▶ **TO DO**: How many lines in these records hold the string "interactions"? Reply with the number alone.

▶ **MATERIAL PROVIDED**:
########################################
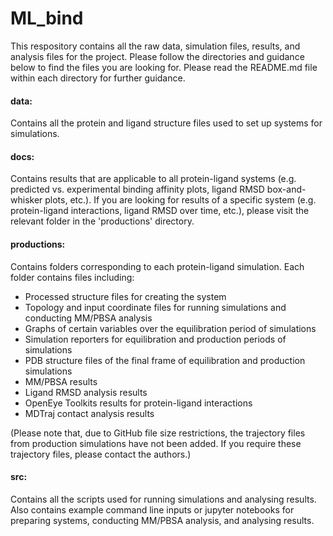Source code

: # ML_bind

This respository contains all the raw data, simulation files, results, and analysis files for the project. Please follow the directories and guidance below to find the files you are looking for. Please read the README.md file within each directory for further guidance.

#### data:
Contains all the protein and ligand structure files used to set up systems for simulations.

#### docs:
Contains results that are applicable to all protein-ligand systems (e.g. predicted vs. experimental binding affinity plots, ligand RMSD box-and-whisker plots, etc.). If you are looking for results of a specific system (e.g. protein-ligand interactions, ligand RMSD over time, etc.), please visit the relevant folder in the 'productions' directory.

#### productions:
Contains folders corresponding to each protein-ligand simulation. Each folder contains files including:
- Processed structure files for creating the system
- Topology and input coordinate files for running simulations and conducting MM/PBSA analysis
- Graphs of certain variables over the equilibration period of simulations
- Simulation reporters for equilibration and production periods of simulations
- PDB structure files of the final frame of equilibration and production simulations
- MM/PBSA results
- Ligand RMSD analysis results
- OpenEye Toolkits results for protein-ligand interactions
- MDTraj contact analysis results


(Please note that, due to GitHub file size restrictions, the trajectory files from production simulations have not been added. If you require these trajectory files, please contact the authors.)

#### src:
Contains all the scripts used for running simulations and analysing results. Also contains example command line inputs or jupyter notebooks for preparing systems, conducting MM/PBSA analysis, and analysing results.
########################################
▶ **FINISHED EXERCISE**: 2